Context Harvest Operation

Purpose: Extract knowledge from AI summaries → permanent context, then clean workspace

Last Updated: 2026-01-06

Core Problem

AI agents create summary files (OVERVIEW.md, SESSION-*.md, SUMMARY.md) that contain valuable knowledge but clutter the workspace. These files "plague" the codebase.
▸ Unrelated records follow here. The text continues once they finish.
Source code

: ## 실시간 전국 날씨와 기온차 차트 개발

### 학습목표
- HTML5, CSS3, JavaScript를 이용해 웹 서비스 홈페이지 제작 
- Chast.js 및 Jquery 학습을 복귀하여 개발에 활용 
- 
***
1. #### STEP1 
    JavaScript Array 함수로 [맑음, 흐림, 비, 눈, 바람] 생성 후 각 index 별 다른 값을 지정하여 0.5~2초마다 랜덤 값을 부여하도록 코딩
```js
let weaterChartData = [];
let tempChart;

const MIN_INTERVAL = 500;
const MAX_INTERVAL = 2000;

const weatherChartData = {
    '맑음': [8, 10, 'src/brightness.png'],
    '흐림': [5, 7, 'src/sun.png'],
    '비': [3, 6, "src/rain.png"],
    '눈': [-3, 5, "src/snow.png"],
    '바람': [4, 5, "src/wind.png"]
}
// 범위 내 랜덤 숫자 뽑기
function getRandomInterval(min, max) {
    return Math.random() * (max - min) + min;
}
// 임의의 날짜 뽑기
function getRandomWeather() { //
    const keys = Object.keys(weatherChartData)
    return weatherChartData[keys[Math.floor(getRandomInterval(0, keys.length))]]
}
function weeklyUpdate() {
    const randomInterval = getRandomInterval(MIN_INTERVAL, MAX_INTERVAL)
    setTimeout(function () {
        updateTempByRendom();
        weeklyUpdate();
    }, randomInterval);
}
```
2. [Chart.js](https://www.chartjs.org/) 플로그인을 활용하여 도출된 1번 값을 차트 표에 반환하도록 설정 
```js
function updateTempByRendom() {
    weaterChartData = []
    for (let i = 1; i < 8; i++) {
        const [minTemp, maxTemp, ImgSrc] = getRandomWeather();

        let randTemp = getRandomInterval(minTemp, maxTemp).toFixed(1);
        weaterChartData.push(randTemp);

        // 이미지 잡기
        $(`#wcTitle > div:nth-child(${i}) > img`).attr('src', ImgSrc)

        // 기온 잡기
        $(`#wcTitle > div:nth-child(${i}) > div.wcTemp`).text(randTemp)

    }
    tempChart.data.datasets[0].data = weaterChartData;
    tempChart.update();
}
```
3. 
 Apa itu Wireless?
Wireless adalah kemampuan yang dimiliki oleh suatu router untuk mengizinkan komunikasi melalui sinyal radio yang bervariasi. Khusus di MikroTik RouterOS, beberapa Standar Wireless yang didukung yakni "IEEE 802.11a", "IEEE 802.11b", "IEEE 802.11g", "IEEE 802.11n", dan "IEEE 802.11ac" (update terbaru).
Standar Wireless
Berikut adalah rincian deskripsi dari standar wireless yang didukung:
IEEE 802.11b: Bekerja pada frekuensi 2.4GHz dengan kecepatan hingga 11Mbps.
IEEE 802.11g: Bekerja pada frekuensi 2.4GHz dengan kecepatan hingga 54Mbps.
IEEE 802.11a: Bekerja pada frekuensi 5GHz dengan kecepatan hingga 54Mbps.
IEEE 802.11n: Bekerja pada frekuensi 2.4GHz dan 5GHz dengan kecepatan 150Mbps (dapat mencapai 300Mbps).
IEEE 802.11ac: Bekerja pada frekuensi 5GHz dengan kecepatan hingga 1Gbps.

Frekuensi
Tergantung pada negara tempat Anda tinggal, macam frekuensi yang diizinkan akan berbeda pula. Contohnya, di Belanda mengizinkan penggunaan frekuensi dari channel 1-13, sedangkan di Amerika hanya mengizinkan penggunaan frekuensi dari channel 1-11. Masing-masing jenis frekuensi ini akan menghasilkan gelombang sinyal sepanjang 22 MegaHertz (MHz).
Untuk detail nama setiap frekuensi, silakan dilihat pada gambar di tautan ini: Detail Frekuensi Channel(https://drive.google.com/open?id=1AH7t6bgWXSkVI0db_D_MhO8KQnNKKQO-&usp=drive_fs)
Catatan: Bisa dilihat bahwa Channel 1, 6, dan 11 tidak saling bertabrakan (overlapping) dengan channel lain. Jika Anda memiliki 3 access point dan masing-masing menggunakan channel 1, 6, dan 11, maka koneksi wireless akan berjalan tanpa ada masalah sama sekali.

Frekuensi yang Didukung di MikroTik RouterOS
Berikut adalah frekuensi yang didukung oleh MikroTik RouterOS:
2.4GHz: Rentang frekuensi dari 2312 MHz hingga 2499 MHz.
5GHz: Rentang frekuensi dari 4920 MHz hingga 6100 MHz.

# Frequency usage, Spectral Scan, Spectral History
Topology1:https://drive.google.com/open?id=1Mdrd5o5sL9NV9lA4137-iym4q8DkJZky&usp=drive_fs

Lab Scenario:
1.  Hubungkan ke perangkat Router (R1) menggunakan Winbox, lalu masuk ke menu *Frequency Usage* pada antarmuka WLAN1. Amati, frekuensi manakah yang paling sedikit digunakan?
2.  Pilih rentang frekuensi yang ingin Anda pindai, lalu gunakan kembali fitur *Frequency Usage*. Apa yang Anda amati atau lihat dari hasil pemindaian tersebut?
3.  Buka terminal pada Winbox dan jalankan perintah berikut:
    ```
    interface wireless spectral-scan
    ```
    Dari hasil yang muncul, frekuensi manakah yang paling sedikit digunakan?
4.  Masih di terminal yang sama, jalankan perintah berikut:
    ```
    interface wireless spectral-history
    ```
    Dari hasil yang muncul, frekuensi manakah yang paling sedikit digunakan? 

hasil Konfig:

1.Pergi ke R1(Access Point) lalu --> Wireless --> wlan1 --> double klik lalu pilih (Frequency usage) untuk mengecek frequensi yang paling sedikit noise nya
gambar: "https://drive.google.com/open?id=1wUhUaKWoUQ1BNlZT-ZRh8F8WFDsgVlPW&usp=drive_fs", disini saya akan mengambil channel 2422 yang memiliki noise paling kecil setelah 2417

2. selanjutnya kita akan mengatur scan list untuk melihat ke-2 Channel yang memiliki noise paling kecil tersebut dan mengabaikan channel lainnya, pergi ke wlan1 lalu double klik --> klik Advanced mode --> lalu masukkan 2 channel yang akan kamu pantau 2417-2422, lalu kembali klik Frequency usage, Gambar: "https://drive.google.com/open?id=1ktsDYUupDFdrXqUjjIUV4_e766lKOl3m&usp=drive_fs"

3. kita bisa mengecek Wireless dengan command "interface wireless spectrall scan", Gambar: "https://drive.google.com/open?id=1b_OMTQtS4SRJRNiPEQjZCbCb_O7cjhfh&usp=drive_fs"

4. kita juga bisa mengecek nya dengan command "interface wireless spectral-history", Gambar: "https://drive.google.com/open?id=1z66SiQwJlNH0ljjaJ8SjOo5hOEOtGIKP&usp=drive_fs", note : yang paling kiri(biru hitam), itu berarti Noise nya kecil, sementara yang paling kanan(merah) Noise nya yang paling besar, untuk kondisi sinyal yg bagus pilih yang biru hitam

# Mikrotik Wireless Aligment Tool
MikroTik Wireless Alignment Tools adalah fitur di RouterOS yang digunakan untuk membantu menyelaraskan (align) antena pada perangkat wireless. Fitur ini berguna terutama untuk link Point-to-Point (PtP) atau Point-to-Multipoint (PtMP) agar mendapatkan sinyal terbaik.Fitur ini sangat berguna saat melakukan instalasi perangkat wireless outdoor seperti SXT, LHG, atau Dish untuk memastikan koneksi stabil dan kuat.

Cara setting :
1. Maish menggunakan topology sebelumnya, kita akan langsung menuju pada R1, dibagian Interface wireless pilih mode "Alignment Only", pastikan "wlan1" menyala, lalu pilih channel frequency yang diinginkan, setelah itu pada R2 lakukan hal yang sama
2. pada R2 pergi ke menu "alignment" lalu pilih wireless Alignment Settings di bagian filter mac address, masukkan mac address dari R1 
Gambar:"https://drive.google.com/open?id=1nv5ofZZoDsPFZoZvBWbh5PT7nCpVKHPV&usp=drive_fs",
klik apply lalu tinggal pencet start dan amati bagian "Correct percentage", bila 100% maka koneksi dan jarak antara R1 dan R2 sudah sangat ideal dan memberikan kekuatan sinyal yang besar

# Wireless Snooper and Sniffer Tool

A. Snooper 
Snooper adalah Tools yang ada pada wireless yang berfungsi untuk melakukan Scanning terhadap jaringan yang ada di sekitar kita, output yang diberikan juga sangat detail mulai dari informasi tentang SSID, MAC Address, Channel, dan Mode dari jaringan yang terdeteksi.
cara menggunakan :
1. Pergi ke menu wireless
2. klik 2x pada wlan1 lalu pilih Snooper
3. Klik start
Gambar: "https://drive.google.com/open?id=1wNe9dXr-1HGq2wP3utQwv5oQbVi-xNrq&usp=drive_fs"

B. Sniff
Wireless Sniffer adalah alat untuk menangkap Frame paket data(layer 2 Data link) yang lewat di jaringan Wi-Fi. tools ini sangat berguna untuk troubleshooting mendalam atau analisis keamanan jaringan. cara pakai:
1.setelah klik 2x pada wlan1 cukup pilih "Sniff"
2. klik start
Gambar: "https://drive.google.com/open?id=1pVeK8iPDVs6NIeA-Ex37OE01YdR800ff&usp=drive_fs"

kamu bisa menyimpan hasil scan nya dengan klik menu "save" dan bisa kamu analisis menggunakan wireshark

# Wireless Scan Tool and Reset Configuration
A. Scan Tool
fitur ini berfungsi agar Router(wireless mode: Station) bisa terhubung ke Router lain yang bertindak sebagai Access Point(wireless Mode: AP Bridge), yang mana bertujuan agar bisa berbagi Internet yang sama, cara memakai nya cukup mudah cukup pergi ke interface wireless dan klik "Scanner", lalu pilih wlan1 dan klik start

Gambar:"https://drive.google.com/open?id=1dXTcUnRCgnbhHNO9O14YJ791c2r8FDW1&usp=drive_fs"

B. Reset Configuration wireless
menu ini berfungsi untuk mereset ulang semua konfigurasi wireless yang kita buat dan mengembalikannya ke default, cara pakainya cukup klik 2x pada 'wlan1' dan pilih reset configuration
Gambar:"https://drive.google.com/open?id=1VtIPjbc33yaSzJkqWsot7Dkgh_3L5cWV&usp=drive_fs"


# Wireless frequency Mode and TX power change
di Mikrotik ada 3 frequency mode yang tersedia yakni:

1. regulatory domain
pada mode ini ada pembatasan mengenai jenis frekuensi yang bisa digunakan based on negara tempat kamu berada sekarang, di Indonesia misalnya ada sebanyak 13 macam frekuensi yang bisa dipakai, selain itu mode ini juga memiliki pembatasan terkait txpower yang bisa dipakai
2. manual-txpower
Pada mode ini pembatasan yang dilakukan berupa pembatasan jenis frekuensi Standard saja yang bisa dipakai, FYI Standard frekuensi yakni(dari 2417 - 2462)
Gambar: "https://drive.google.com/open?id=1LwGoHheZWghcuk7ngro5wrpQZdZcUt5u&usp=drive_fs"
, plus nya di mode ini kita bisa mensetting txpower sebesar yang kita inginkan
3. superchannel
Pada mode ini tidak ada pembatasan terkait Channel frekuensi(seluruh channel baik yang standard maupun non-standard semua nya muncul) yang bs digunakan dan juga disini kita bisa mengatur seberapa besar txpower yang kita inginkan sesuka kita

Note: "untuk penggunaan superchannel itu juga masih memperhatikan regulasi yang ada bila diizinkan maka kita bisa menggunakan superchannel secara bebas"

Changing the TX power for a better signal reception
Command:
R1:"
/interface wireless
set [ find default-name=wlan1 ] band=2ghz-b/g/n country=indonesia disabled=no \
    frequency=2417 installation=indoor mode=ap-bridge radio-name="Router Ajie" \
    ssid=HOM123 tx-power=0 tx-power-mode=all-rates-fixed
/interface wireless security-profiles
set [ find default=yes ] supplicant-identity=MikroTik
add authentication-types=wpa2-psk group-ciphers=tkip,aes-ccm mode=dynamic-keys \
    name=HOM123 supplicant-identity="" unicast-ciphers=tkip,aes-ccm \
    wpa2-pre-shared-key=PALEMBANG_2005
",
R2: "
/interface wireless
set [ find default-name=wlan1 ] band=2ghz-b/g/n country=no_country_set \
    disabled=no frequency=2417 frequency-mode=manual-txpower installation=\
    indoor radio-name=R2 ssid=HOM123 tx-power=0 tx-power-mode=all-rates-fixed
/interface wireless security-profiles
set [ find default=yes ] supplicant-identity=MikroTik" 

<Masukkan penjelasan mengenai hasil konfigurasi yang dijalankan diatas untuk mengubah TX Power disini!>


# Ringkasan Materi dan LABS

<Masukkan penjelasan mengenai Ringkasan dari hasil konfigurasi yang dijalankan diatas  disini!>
Solution: Harvest the knowledge → permanent context, then delete the summaries.

Auto-Detection Patterns

Harvest automatically detects these patterns:

Filename patterns:

*OVERVIEW.md
*SUMMARY.md
SESSION-*.md
CONTEXT-*.md
*NOTES.md

Location patterns:

Files in .tmp/ directory
Files with "Summary", "Overview", "Session" in title
Files >2KB in root directory (likely summaries)

6-Stage Workflow

Stage 1: Scan

Action: Find all summary files in workspace

Process:

Search for auto-detection patterns
Check .tmp/ directory
List files with sizes
Sort by modification date (newest first)

Output: List of candidate files

Example:

Found 3 summary documents:
1. CONTEXT-SYSTEM-OVERVIEW.md (4.2 KB, modified 1 hour ago)
2. SESSION-auth-work.md (1.8 KB, modified today)
3. .tmp/IMPLEMENTATION-NOTES.md (800 bytes, modified today)

Stage 2: Analyze

Action: Categorize content by function

Mapping Rules: | Content Type | Target Folder | How to Identify | |--------------|---------------|-----------------| | Design decisions | concepts/ | "We decided to...", "Architecture", "Pattern" | | Solutions/patterns | examples/ | Code snippets, "Here's how we..." | | Workflows | guides/ | Numbered steps, "How to...", "Setup" | | Errors encountered | errors/ | Error messages, "Fixed issue", "Gotcha" | | Reference data | lookup/ | Tables, lists, paths, commands |

Process:

Read each file
Identify valuable sections (skip planning/conversation)
Categorize by function
Determine target file path
Generate preview (first 60 chars)

Output: Categorized items with letter IDs

Stage 3: Approve (CRITICAL)

Action: Present approval UI with letter-based selection

ALWAYS show approval UI before extracting/deleting. NEVER auto-harvest without user confirmation.

Format:

### CONTEXT-SYSTEM-OVERVIEW.md (4.2 KB)

✓ [A] Design: Function-based context organization
    → Would add to: core/concepts/context-organization.md
    Preview: "Organize by function (concepts/, examples/...)..."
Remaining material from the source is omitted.